#### HOW TO COMPLETE THIS TASK:
Lines where the string "them" appears are to be copied from the entries below.

#### EXTRACTED RECORDS:
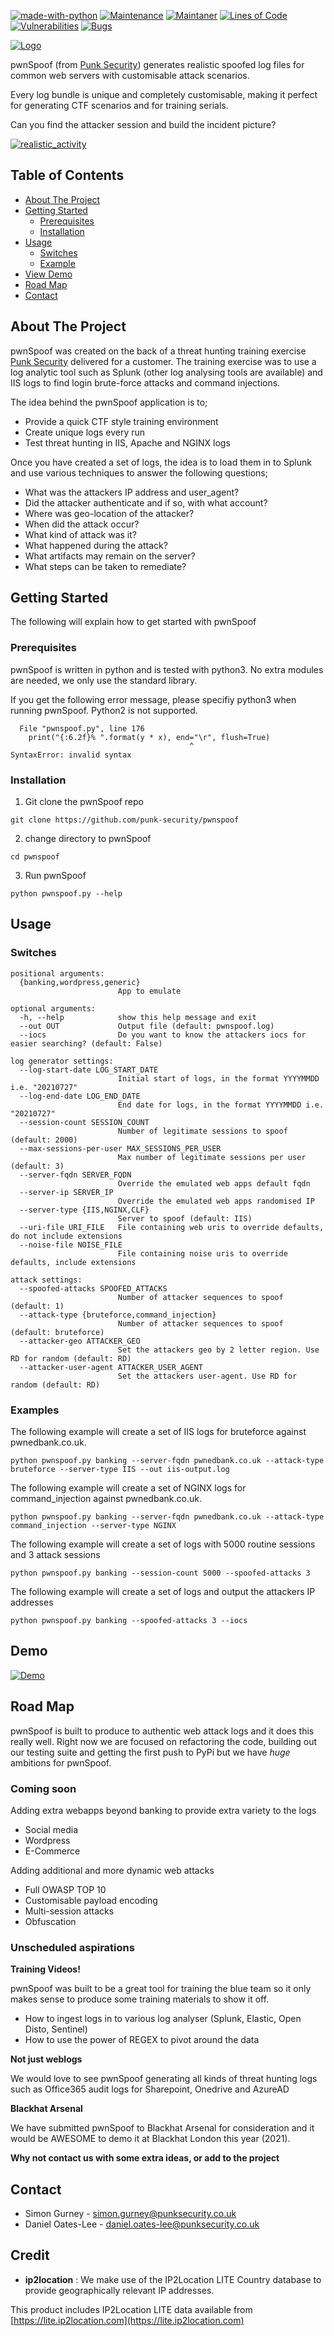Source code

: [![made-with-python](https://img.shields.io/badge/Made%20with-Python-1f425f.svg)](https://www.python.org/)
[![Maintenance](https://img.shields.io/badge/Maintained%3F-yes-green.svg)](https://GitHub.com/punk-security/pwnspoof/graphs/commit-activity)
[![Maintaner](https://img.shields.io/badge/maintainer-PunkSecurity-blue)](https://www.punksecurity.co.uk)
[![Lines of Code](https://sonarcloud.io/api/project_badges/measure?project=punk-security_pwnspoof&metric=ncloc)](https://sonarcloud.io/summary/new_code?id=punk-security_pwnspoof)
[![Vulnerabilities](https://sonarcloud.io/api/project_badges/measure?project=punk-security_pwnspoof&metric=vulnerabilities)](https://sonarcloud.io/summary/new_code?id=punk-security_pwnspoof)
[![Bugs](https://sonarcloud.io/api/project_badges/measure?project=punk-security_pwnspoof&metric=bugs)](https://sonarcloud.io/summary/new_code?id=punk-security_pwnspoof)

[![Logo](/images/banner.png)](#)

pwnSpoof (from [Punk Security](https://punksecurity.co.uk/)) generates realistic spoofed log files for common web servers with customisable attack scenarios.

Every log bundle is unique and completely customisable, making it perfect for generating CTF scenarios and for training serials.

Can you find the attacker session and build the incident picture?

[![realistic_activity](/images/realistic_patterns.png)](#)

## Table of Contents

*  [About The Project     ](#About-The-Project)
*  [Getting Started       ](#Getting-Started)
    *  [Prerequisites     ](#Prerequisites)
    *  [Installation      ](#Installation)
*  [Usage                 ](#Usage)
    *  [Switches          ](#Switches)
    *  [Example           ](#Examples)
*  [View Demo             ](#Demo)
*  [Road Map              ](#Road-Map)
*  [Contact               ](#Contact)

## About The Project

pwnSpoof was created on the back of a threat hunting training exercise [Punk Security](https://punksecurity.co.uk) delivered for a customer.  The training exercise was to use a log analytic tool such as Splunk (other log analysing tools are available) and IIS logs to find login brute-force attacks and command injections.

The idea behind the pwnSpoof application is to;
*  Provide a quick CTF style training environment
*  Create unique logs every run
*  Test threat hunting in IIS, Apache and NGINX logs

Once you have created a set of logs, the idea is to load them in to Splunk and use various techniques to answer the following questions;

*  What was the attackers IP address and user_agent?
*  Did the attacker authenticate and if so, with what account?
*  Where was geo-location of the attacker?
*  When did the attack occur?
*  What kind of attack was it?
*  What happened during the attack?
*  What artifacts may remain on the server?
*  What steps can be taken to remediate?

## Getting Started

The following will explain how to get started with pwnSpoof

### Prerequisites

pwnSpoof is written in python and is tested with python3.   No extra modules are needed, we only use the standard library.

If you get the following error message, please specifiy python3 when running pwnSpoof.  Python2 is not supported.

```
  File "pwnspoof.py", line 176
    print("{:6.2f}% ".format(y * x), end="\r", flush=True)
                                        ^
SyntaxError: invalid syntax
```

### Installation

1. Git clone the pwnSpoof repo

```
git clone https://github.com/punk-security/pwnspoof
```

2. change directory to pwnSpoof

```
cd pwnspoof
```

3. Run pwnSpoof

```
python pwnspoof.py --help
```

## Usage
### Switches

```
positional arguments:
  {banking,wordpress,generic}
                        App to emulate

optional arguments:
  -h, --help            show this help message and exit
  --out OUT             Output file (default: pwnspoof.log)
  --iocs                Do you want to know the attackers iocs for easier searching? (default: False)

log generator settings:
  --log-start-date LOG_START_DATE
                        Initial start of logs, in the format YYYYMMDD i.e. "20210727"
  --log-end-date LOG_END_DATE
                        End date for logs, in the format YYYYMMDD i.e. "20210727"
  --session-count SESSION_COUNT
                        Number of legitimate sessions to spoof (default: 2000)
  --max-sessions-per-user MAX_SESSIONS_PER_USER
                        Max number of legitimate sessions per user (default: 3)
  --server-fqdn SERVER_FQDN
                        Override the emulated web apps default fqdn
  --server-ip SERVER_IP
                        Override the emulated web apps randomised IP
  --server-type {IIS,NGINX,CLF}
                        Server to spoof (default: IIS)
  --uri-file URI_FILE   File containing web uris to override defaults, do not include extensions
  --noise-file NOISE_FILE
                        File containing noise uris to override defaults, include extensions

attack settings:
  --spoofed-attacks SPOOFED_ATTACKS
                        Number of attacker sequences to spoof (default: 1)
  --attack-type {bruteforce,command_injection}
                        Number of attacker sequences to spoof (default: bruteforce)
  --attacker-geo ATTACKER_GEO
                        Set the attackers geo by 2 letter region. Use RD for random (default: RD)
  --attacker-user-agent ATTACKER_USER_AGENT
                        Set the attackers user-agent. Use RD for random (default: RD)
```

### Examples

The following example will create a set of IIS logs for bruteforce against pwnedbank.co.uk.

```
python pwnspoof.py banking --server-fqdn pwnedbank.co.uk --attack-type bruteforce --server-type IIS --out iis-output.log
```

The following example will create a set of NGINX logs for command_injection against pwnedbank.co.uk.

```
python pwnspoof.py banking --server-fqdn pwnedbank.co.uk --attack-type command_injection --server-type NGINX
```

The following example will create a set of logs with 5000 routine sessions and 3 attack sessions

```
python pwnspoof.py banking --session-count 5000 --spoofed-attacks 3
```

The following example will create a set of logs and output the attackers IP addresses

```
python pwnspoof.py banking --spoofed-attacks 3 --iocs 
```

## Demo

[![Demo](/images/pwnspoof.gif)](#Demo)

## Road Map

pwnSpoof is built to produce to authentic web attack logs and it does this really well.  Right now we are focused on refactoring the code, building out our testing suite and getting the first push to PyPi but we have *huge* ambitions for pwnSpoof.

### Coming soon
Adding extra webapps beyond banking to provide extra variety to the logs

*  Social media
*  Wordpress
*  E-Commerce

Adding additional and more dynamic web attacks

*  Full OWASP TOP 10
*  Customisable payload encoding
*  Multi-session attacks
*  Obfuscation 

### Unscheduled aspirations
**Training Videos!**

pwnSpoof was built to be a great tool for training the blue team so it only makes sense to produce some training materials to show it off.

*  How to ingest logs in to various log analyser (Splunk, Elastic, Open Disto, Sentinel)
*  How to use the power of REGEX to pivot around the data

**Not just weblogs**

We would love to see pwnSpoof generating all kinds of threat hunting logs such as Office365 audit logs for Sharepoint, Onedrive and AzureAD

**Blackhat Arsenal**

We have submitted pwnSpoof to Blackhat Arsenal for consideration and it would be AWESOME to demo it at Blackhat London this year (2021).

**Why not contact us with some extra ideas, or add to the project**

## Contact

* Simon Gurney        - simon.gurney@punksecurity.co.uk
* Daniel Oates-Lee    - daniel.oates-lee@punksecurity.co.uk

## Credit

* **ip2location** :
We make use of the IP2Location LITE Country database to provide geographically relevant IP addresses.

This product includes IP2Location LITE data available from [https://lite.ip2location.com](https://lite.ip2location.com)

* * *

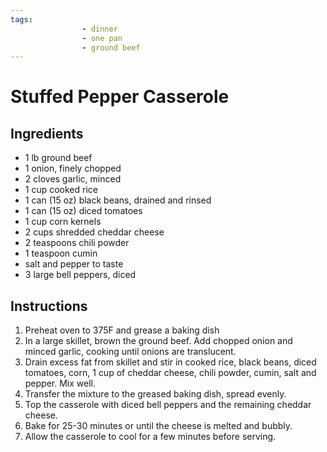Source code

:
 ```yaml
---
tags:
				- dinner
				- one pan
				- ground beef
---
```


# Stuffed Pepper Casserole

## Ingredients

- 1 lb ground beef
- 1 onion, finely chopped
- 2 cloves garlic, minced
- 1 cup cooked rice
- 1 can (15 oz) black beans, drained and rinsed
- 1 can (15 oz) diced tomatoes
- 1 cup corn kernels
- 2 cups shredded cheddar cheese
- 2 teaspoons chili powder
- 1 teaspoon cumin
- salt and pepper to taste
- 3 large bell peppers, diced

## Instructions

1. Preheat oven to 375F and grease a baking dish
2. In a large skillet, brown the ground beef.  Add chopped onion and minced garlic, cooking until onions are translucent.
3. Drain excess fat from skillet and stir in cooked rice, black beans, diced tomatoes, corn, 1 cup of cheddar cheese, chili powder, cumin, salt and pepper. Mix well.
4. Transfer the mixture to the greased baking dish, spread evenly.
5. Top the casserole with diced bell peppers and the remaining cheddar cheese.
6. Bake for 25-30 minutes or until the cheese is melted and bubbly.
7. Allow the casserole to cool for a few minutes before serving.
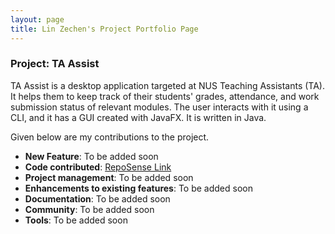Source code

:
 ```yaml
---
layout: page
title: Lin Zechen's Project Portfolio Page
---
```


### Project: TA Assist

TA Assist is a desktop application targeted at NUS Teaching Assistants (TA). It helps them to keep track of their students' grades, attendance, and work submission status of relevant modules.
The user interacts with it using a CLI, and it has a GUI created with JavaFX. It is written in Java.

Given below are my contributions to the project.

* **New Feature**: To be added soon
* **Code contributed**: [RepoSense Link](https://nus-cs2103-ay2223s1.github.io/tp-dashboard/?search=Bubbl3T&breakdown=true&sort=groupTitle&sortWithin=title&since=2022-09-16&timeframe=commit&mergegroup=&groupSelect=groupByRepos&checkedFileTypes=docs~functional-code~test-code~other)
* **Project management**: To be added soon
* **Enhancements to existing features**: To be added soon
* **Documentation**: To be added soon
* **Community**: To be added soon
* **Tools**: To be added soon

#### THE ANSWER:
Once you have created a set of logs, the idea is to load them in to Splunk and use various techniques to answer the following questions;
TA Assist is a desktop application targeted at NUS Teaching Assistants (TA). It helps them to keep track of their students' grades, attendance, and work submission status of relevant modules.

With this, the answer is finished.